Legos on Steroids?
We met with DIRTT prez Scott Jenkins when he visited the S.F. office last week. DIRTT, which turns 10 this year, constructs customized commercial prefab spaces (residential is coming soon). It's got 171 Fortune 500 clients, and 80% of projects are renovations. DIRTT's dumped $32M into its 3-D ICE design software, which speeds up installation. (Delivery is typically four times faster than conventional construction, he says.) There are tons of modular layouts and designs; in Toronto, accounting firm MNP and Google each have vastly different spaces in the same building, but you’d never know they were both by DIRTT, he said.

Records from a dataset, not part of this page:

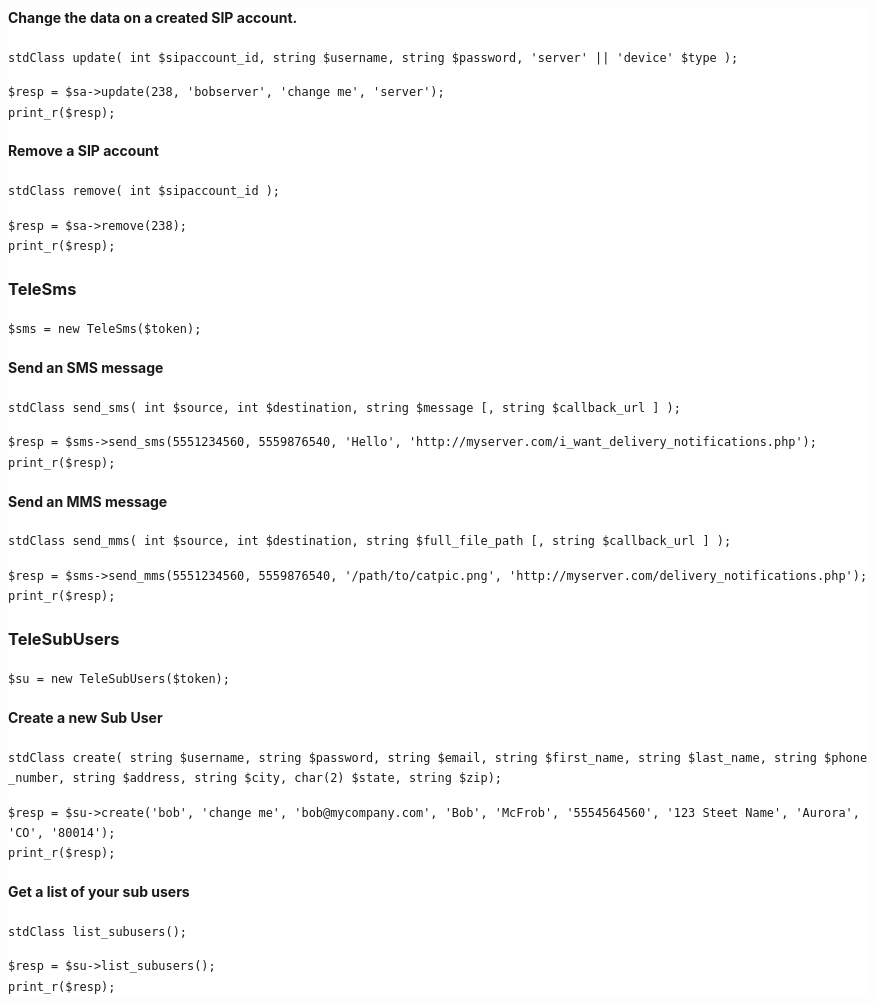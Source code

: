 #### Change the data on a created SIP account. 
`stdClass update( int $sipaccount_id, string $username, string $password, 'server' || 'device' $type );`
```
$resp = $sa->update(238, 'bobserver', 'change me', 'server');
print_r($resp);
```

#### Remove a SIP account
`stdClass remove( int $sipaccount_id );`
```
$resp = $sa->remove(238);
print_r($resp);
```

### TeleSms

```
$sms = new TeleSms($token);
```

#### Send an SMS message
`stdClass send_sms( int $source, int $destination, string $message [, string $callback_url ] );`
```
$resp = $sms->send_sms(5551234560, 5559876540, 'Hello', 'http://myserver.com/i_want_delivery_notifications.php');
print_r($resp);
```

#### Send an MMS message
`stdClass send_mms( int $source, int $destination, string $full_file_path [, string $callback_url ] );`
```
$resp = $sms->send_mms(5551234560, 5559876540, '/path/to/catpic.png', 'http://myserver.com/delivery_notifications.php');
print_r($resp);
```

### TeleSubUsers

```
$su = new TeleSubUsers($token);
```

#### Create a new Sub User
`stdClass create( string $username, string $password, string $email, string $first_name, string $last_name, string $phone_number, string $address, string $city, char(2) $state, string $zip);`
```
$resp = $su->create('bob', 'change me', 'bob@mycompany.com', 'Bob', 'McFrob', '5554564560', '123 Steet Name', 'Aurora', 'CO', '80014');
print_r($resp);
```

#### Get a list of your sub users
`stdClass list_subusers();`
```
$resp = $su->list_subusers();
print_r($resp);
```
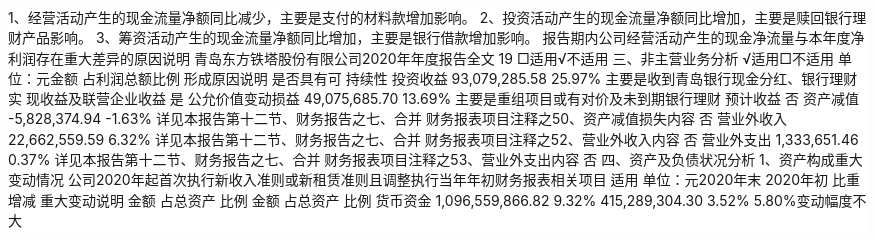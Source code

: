 1、经营活动产生的现金流量净额同比减少，主要是支付的材料款增加影响。
2、投资活动产生的现金流量净额同比增加，主要是赎回银行理财产品影响。
3、筹资活动产生的现金流量净额同比增加，主要是银行借款增加影响。
报告期内公司经营活动产生的现金净流量与本年度净利润存在重大差异的原因说明
青岛东方铁塔股份有限公司2020年年度报告全文
19
□适用√不适用
三、非主营业务分析
√适用□不适用
单位：元金额
占利润总额比例
形成原因说明
是否具有可
持续性
投资收益
93,079,285.58
25.97%
主要是收到青岛银行现金分红、银行理财实
现收益及联营企业收益
是
公允价值变动损益
49,075,685.70
13.69%
主要是重组项目或有对价及未到期银行理财
预计收益
否
资产减值
-5,828,374.94
-1.63%
详见本报告第十二节、财务报告之七、合并
财务报表项目注释之50、资产减值损失内容
否
营业外收入
22,662,559.59
6.32%
详见本报告第十二节、财务报告之七、合并
财务报表项目注释之52、营业外收入内容
否
营业外支出
1,333,651.46
0.37%
详见本报告第十二节、财务报告之七、合并
财务报表项目注释之53、营业外支出内容
否
四、资产及负债状况分析
1、资产构成重大变动情况
公司2020年起首次执行新收入准则或新租赁准则且调整执行当年年初财务报表相关项目
适用
单位：元2020年末
2020年初
比重增减
重大变动说明
金额
占总资产
比例
金额
占总资产
比例
货币资金
1,096,559,866.82
9.32%
415,289,304.30
3.52%
5.80%变动幅度不大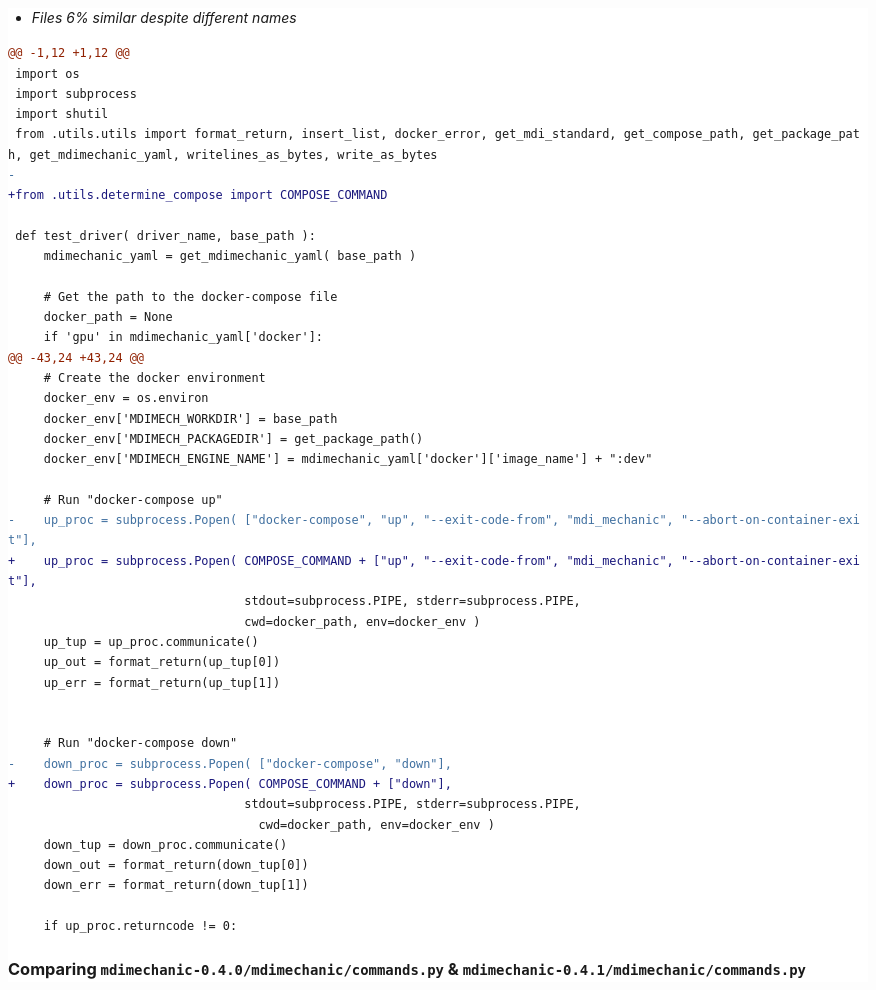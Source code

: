  * *Files 6% similar despite different names*

```diff
@@ -1,12 +1,12 @@
 import os
 import subprocess
 import shutil
 from .utils.utils import format_return, insert_list, docker_error, get_mdi_standard, get_compose_path, get_package_path, get_mdimechanic_yaml, writelines_as_bytes, write_as_bytes
-
+from .utils.determine_compose import COMPOSE_COMMAND
 
 def test_driver( driver_name, base_path ):
     mdimechanic_yaml = get_mdimechanic_yaml( base_path )
 
     # Get the path to the docker-compose file
     docker_path = None
     if 'gpu' in mdimechanic_yaml['docker']:
@@ -43,24 +43,24 @@
     # Create the docker environment
     docker_env = os.environ
     docker_env['MDIMECH_WORKDIR'] = base_path
     docker_env['MDIMECH_PACKAGEDIR'] = get_package_path()
     docker_env['MDIMECH_ENGINE_NAME'] = mdimechanic_yaml['docker']['image_name'] + ":dev"
 
     # Run "docker-compose up"
-    up_proc = subprocess.Popen( ["docker-compose", "up", "--exit-code-from", "mdi_mechanic", "--abort-on-container-exit"],
+    up_proc = subprocess.Popen( COMPOSE_COMMAND + ["up", "--exit-code-from", "mdi_mechanic", "--abort-on-container-exit"],
                                 stdout=subprocess.PIPE, stderr=subprocess.PIPE,
                                 cwd=docker_path, env=docker_env )
     up_tup = up_proc.communicate()
     up_out = format_return(up_tup[0])
     up_err = format_return(up_tup[1])
 
 
     # Run "docker-compose down"
-    down_proc = subprocess.Popen( ["docker-compose", "down"],
+    down_proc = subprocess.Popen( COMPOSE_COMMAND + ["down"],
                                 stdout=subprocess.PIPE, stderr=subprocess.PIPE,
                                   cwd=docker_path, env=docker_env )
     down_tup = down_proc.communicate()
     down_out = format_return(down_tup[0])
     down_err = format_return(down_tup[1])
 
     if up_proc.returncode != 0:
```

### Comparing `mdimechanic-0.4.0/mdimechanic/commands.py` & `mdimechanic-0.4.1/mdimechanic/commands.py`
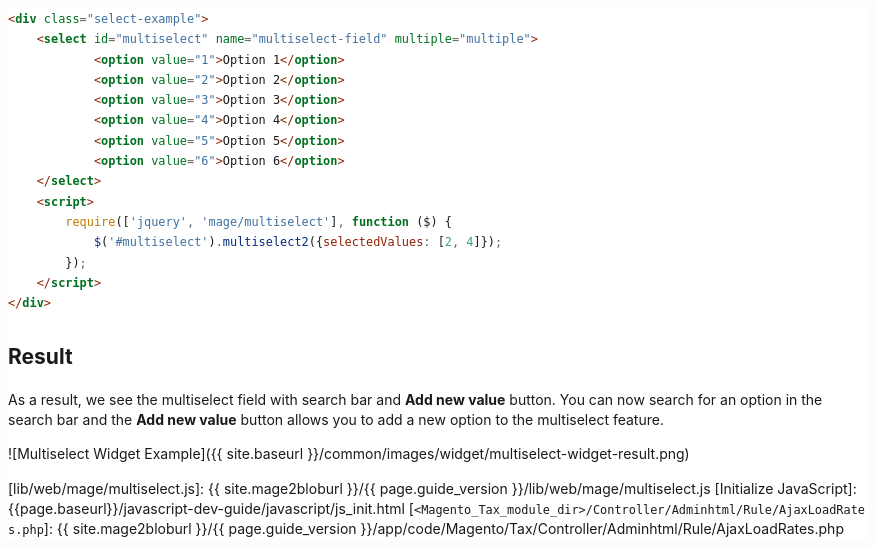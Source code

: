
 ```html
<div class="select-example">
    <select id="multiselect" name="multiselect-field" multiple="multiple">
            <option value="1">Option 1</option>
            <option value="2">Option 2</option>
            <option value="3">Option 3</option>
            <option value="4">Option 4</option>
            <option value="5">Option 5</option>
            <option value="6">Option 6</option>
    </select>
    <script>
        require(['jquery', 'mage/multiselect'], function ($) {
            $('#multiselect').multiselect2({selectedValues: [2, 4]});
        });
    </script>
</div>
```

## Result

As a result, we see the multiselect field with search bar and **Add new value** button.
You can now search for an option in the search bar and the **Add new value** button allows you to add a new option to the multiselect feature.

![Multiselect Widget Example]({{ site.baseurl }}/common/images/widget/multiselect-widget-result.png)


[lib/web/mage/multiselect.js]: {{ site.mage2bloburl }}/{{ page.guide_version }}/lib/web/mage/multiselect.js
[Initialize JavaScript]: {{page.baseurl}}/javascript-dev-guide/javascript/js_init.html
[`<Magento_Tax_module_dir>/Controller/Adminhtml/Rule/AjaxLoadRates.php`]: {{ site.mage2bloburl }}/{{ page.guide_version }}/app/code/Magento/Tax/Controller/Adminhtml/Rule/AjaxLoadRates.php
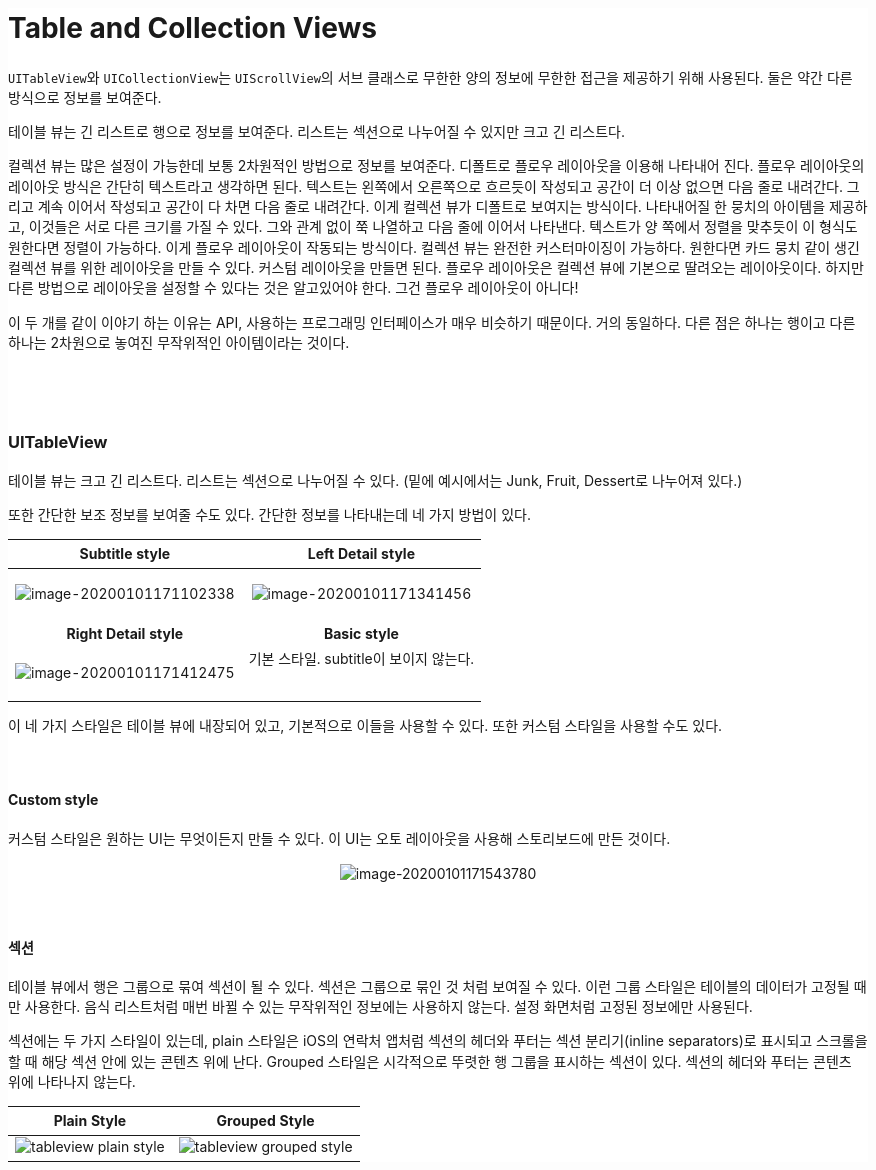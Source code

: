 # Table and Collection Views

`UITableView`와 `UICollectionView`는 `UIScrollView`의 서브 클래스로 무한한 양의 정보에 무한한 접근을 제공하기 위해 사용된다. 둘은 약간 다른 방식으로 정보를 보여준다.

테이블 뷰는 긴 리스트로 행으로 정보를 보여준다. 리스트는 섹션으로 나누어질 수 있지만 크고 긴 리스트다.

컬렉션 뷰는 많은 설정이 가능한데 보통 2차원적인 방법으로 정보를 보여준다. 디폴트로 플로우 레이아웃을 이용해 나타내어 진다. 플로우 레이아웃의 레이아웃 방식은 간단히 텍스트라고 생각하면 된다. 텍스트는 왼쪽에서 오른쪽으로 흐르듯이 작성되고 공간이 더 이상 없으면 다음 줄로 내려간다. 그리고 계속 이어서 작성되고 공간이 다 차면 다음 줄로 내려간다. 이게 컬렉션 뷰가 디폴트로 보여지는 방식이다. 나타내어질 한 뭉치의 아이템을 제공하고, 이것들은 서로 다른 크기를 가질 수 있다. 그와 관계 없이 쭉 나열하고 다음 줄에 이어서 나타낸다. 텍스트가 양 쪽에서 정렬을 맞추듯이 이 형식도 원한다면 정렬이 가능하다. 이게 플로우 레이아웃이 작동되는 방식이다. 컬렉션 뷰는 완전한 커스터마이징이 가능하다. 원한다면 카드 뭉치 같이 생긴 컬렉션 뷰를 위한 레이아웃을 만들 수 있다. 커스텀 레이아웃을 만들면 된다. 플로우 레이아웃은 컬렉션 뷰에 기본으로 딸려오는 레이아웃이다. 하지만 다른 방법으로 레이아웃을 설정할 수 있다는 것은 알고있어야 한다. 그건 플로우 레이아웃이 아니다!

이 두 개를 같이 이야기 하는 이유는 API,  사용하는 프로그래밍 인터페이스가 매우 비슷하기 때문이다. 거의 동일하다. 다른 점은 하나는 행이고 다른 하나는 2차원으로 놓여진 무작위적인 아이템이라는 것이다.

<br />

<br />

### UITableView

테이블 뷰는 크고 긴 리스트다. 리스트는 섹션으로 나누어질 수 있다. (밑에 예시에서는 Junk, Fruit, Dessert로 나누어져 있다.) 

또한 간단한 보조 정보를 보여줄 수도 있다. 간단한 정보를 나타내는데 네 가지 방법이 있다.

|                        Subtitle style                        |                      Left Detail style                       |
| :----------------------------------------------------------: | :----------------------------------------------------------: |
| <p align="center"><img width="400" height="400" alt="image-20200101171102338" src="https://user-images.githubusercontent.com/16719527/72704505-55e17f80-3b9c-11ea-88d8-eb0ef8aaf2da.png"></p> | <p align="center"><img width="400" height="400" alt="image-20200101171341456" src="https://user-images.githubusercontent.com/16719527/72704507-55e17f80-3b9c-11ea-9a22-3a926f98b512.png"></p> |
|                    **Right Detail style**                    |                       **Basic style**                        |
| <p align="center"><img width="400" height="400" alt="image-20200101171412475" src="https://user-images.githubusercontent.com/16719527/72704509-55e17f80-3b9c-11ea-908b-e27c51461c0d.png"></p> |            기본 스타일. subtitle이 보이지 않는다.            |

이 네 가지 스타일은 테이블 뷰에 내장되어 있고, 기본적으로 이들을 사용할 수 있다. 또한 커스텀 스타일을 사용할 수도 있다. 

<br />

#### Custom style

커스텀 스타일은 원하는 UI는 무엇이든지 만들 수 있다. 이 UI는 오토 레이아웃을 사용해 스토리보드에 만든 것이다. 

<p align="center"><img width="300" alt="image-20200101171543780" src="https://user-images.githubusercontent.com/16719527/72704511-567a1600-3b9c-11ea-92fd-74101d61757d.png"></p>

<br />

#### 섹션

테이블 뷰에서 행은 그룹으로 묶여 섹션이 될 수 있다. 섹션은 그룹으로 묶인 것 처럼 보여질 수 있다. 이런 그룹 스타일은 테이블의 데이터가 고정될 때만 사용한다. 음식 리스트처럼 매번 바뀔 수 있는 무작위적인 정보에는 사용하지 않는다. 설정 화면처럼 고정된 정보에만 사용된다.

섹션에는 두 가지 스타일이 있는데, plain 스타일은 iOS의 연락처 앱처럼 섹션의 헤더와 푸터는 섹션 분리기(inline separators)로 표시되고 스크롤을 할 때 해당 섹션 안에 있는 콘텐츠 위에 난다. Grouped 스타일은 시각적으로 뚜렷한 행 그룹을 표시하는 섹션이 있다. 섹션의 헤더와 푸터는 콘텐츠 위에 나타나지 않는다.

|                         Plain Style                          |                        Grouped Style                         |
| :----------------------------------------------------------: | :----------------------------------------------------------: |
| ![tableview plain style](https://user-images.githubusercontent.com/16719527/72702013-96d59600-3b94-11ea-80a9-72f2531ffcaf.png) | ![tableview grouped style](https://user-images.githubusercontent.com/16719527/72702012-96d59600-3b94-11ea-9a84-5ce926ea536a.png) |
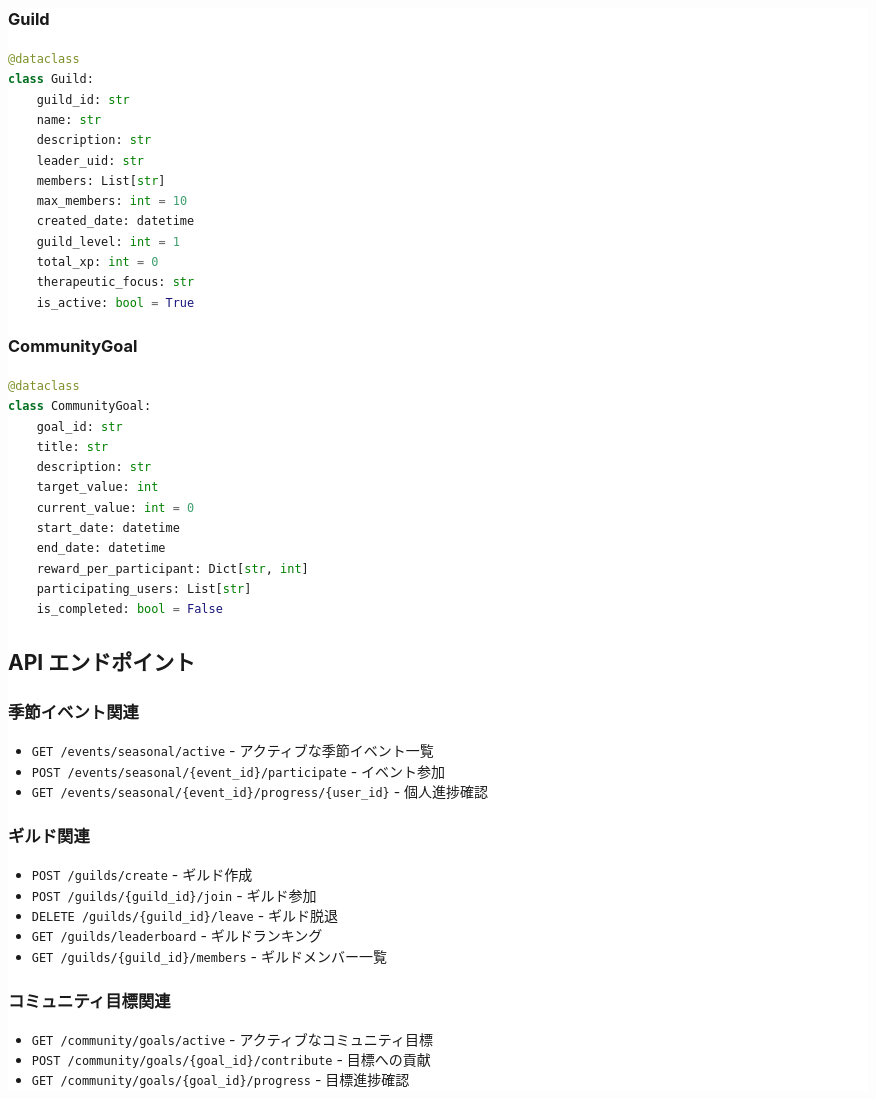 ### Guild
```python
@dataclass
class Guild:
    guild_id: str
    name: str
    description: str
    leader_uid: str
    members: List[str]
    max_members: int = 10
    created_date: datetime
    guild_level: int = 1
    total_xp: int = 0
    therapeutic_focus: str
    is_active: bool = True
```

### CommunityGoal
```python
@dataclass
class CommunityGoal:
    goal_id: str
    title: str
    description: str
    target_value: int
    current_value: int = 0
    start_date: datetime
    end_date: datetime
    reward_per_participant: Dict[str, int]
    participating_users: List[str]
    is_completed: bool = False
```

## API エンドポイント

### 季節イベント関連
- `GET /events/seasonal/active` - アクティブな季節イベント一覧
- `POST /events/seasonal/{event_id}/participate` - イベント参加
- `GET /events/seasonal/{event_id}/progress/{user_id}` - 個人進捗確認

### ギルド関連
- `POST /guilds/create` - ギルド作成
- `POST /guilds/{guild_id}/join` - ギルド参加
- `DELETE /guilds/{guild_id}/leave` - ギルド脱退
- `GET /guilds/leaderboard` - ギルドランキング
- `GET /guilds/{guild_id}/members` - ギルドメンバー一覧

### コミュニティ目標関連
- `GET /community/goals/active` - アクティブなコミュニティ目標
- `POST /community/goals/{goal_id}/contribute` - 目標への貢献
- `GET /community/goals/{goal_id}/progress` - 目標進捗確認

DIRTT’s biggest growth area, particularly in NorCal, is health care. (Makes sense, since big growths are a perfect reason to see a doctor.) The S.F. office will get redone this year and possibly show off examples of hospital spaces. Companies in the Bay Area trying to attract top talent need a beautiful workspace people want to be in, he says. (You can write on DIRTT’s walls, for example, and pop TVs into them.) In short, “we make walls sexy,” he says. And sustainable: The acoustic barrier between walls is made from recycled blue jeans (a dissected wall in its S.F. office shows off the reincarnated pants, above). Residential has a higher bar than office space, he says, so it's working on perfecting that over the next few years.
GE's San Ramon space by DIRTT is shown above. One DIRTT manufacturing plant opened in Savannah with 40 employees in 2009 (it was the recession, so people thought the execs were nuts); now the plant's doubled and employees call themselves “DIRTT bags," he says. Scott gave up his desk two years ago as an experiment, and today he hops around his Calgary HQ and other DIRTT offices with knapsack in tow. (He’s here a few times a year for both work and husband duties; he promised his S.F.-loving wife in his vows to take her at least once annually.) Last week, his after-hours agenda included a dinner at Boulevard.